This is the second novel in the Axis of Time trilogy. I reviewed the first book, World War 2.1: Weapons of Choice over a year ago and enjoyed it, although it did fall a little towards being a stock military thriller, despite the excellent premise. The sequel represents a significant improvement in quality.
World War 2.2: Designated Targets picks up the story a couple of months later. Thanks to a wormhole experiment gone badly wrong, a UN multinational taskforce en route to relieve Jakarta from a terrorist incursion in 2021 has been transported back to 1942. Its arrival destroys the American Pacific Fleet just before it defeats the Japanese at the Battle of Midway. Despite this, the arrival of the UN taskforce and its pledge of allegiance to the Allied cause initially looked set to swing the war decisively in the Allies' favour, hopefully ending it months or years earlier than it would have done otherwise. Unfortunately, this proves not to be the case. The Russians, Japanese and the Germans all capture ships from the taskforce which ended up being transported further away and their foreknowledge of the future has enabled them to make drastic changes to their war plans far more quickly than the Allies can adapt.

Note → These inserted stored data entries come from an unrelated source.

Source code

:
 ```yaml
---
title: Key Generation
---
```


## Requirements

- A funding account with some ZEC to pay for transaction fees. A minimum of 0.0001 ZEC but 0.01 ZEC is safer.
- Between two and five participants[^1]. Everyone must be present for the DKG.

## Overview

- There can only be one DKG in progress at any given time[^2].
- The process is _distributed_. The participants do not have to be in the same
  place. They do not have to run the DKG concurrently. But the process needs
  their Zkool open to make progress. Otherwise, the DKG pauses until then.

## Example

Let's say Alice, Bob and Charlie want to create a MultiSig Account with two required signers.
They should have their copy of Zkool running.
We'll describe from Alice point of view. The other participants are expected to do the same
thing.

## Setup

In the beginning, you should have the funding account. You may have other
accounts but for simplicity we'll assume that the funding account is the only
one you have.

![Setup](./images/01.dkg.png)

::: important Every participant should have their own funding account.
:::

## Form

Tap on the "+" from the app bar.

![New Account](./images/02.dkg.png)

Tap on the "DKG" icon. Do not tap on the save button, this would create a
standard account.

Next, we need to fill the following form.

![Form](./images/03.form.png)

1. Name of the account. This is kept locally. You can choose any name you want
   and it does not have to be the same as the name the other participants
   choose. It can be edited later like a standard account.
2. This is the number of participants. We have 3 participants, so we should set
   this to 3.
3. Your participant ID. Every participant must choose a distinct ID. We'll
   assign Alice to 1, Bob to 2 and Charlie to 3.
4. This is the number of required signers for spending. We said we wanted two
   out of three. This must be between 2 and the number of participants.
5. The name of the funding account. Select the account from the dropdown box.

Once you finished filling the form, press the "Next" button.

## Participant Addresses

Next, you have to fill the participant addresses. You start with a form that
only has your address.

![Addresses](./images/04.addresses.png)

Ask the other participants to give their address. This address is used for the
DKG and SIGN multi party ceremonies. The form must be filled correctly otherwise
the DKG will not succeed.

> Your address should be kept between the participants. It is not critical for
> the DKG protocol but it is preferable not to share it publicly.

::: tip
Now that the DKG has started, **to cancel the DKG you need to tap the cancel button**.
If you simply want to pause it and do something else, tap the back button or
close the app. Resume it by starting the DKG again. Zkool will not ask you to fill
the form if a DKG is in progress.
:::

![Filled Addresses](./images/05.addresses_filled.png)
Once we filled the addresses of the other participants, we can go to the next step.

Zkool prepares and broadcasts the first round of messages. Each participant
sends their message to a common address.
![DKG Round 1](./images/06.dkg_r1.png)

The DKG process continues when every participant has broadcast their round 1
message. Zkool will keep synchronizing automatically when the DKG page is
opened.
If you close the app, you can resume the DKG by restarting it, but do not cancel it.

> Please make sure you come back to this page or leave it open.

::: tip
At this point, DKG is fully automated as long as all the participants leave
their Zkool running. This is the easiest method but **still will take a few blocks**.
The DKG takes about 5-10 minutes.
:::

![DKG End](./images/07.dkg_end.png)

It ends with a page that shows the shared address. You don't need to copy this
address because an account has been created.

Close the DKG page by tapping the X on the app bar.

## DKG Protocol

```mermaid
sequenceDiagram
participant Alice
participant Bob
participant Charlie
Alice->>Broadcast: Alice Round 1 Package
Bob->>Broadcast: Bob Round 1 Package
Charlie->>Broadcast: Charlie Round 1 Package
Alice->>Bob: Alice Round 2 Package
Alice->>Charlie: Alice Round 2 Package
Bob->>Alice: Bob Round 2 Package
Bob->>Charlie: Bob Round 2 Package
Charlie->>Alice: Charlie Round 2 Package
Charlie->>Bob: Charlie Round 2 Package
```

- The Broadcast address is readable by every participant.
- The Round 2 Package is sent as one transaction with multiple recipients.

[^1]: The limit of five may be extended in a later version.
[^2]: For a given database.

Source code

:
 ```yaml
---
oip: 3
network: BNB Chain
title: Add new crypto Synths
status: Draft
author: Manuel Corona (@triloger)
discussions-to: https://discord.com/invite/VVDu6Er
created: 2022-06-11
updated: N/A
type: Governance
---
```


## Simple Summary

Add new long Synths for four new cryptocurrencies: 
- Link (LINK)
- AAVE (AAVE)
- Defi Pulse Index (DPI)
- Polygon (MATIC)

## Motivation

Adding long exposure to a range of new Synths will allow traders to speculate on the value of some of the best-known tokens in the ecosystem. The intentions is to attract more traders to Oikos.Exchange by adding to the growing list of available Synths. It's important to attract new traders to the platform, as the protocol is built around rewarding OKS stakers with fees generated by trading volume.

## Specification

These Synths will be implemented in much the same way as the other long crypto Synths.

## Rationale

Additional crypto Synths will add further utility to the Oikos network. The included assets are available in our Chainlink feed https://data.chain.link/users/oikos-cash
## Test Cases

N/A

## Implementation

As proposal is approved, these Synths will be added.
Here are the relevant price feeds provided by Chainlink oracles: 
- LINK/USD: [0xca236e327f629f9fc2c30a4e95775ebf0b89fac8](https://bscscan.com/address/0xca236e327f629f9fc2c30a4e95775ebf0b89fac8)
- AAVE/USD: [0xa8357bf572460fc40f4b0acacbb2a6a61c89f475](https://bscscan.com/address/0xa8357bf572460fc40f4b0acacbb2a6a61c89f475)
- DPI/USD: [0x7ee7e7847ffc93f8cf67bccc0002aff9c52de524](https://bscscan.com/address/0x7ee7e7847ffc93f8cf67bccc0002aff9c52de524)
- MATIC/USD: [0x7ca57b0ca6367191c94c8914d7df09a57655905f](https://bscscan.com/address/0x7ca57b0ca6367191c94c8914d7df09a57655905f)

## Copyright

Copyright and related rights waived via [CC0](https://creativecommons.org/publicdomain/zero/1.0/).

The Germans and Russians have negotiated a ceasefire and now the Germans are concentrating their forces in Normandy and Calais, aware that capturing Britain before the US begins building up its invasion force there in strength is critical. The Japanese have withdrawn significant troops from China in order to launch a full-scale invasion of northern Australia, forcing MacArthur to divert resources to the building of immense fortified lines around Brisbane. The UN taskforce's precious stocks of missiles and advanced ammunition, which cannot be replaced, are running low. However, the US industrial machine is already rapidly adjusting to the information the taskforce has brought with it, with more advanced tanks (to replace the deathtrap Sherman M4s), aircraft and weapons from later in the war being rushed into production early.
The book's storyline follows several military campaigns, notably the invasion of Australia and the German preparations to assault southern Britain, but at the same time also concentrates on the sociological impact of the arrival of the fleet from the future. J. Edgar Hoover's authority has been eroded with the revelation of his personal habits, resulting in him using the FBI's resources to try and destroy the UN taskforce commander's credibility, making great comment of his force's use of women, coloured and (ironically) homosexual troops, not to mention the fact that the taskforce includes German, Russian and Japanese contingents. Meanwhile, the Russian and German high commands are undergoing pre-emptive purges in light of the revelation of the 20th July plot against Hitler and those Soviet leaders who later usurped Stalin's chosen succession after his death (Beria gains some revenge on Khruschev in a rather unpleasant scene). There's also some nice gallows humour here, as Hitler's initial rage at discovering the 'treachery' of several prominent Nazi leaders (notably Goering) late in the war is muted by his tearful appreciation of them going to their graves defending Nazism at Nuremberg.
Birmingham uses the situation for humour to good effect on several occasions, such as Himmler using grandiose musical accompaniment to his PowerPoint presentations (using a captured laptop) and later berating Microsoft for its badly-programmed products. Meanwhile, an American entrepreneur snaps up the rights to represent the 7-year-old Elvis and 16-year-old Marilyn Monroe long before they became famous in the 'other' timeline. As Britain faces the prospect of invasion, the BBC telecopies prints of later WW2 movies and Kenneth Brannagh's Henry V to bolster morale, whilst wiseguys in New York City become overnight fans of The Godfather and The Sopranos. However, the Allies decide to hold back on showing Schindler's List until they really need to fire up the populace against the Nazis.
Birmingham also holds fire on some of the elements he went overboard on in the first book. The poor prospects for black people, women and homosexuals in the WW2 era was rammed home a bit too often to the point where it slowed the progression of the story. In this sequel these elements continue to be pursued, but more subtly through the narrative rather than being info-dumped every few chapters.
There are some weaknesses, most notably the idea that Stalin would agree to a peace deal with Germany when he is told that Russia will win the war in Europe anyway seems massively out-of-character and extremely unlikely. Birmingham suggests that Stalin agrees to this to make preparations for the Cold War against the USA, but this isn't very convincing. Mostly, however, Desginated Targets (****) is a more thoughtful and interesting exploration of the issues raised by its impressive premise, whilst still featuring a lot of action.
The novel is published by Penguin in the UK and Del Rey in the USA. The final novel in the trilogy, Final Impact, is also available now and I hope to get to it shortly.